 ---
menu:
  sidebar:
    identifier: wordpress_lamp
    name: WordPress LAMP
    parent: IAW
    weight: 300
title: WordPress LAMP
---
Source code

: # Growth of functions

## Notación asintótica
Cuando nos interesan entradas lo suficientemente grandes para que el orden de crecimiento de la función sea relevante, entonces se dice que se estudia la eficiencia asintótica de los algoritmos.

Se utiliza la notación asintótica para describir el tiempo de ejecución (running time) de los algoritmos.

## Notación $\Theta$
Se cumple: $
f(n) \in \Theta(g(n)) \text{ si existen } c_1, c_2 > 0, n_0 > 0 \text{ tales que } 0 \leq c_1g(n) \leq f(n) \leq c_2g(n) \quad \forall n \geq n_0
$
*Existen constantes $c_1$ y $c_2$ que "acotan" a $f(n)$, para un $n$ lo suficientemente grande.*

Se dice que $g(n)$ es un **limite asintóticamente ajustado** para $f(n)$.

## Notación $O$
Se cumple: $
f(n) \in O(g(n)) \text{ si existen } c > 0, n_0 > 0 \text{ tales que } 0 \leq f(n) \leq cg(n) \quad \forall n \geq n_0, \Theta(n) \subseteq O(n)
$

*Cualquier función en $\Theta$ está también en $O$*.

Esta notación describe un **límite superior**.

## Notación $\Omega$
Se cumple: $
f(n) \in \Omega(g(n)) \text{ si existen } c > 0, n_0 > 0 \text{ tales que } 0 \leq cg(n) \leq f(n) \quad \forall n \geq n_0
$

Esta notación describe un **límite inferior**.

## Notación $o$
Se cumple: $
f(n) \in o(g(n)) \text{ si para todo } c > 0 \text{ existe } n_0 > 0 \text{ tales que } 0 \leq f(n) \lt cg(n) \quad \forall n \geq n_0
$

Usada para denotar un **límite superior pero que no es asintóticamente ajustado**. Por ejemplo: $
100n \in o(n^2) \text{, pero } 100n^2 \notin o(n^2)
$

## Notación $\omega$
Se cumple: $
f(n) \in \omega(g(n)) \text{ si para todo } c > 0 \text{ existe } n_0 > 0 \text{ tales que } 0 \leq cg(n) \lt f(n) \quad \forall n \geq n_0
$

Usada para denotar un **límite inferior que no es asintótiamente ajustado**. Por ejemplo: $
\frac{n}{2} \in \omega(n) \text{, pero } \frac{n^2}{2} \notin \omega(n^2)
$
....
● **PROBLEM STATEMENT**
In the entries above, how many lines hold the word "asintóticamente"? Answer with the number only.

● **WORKED SOLUTION**
2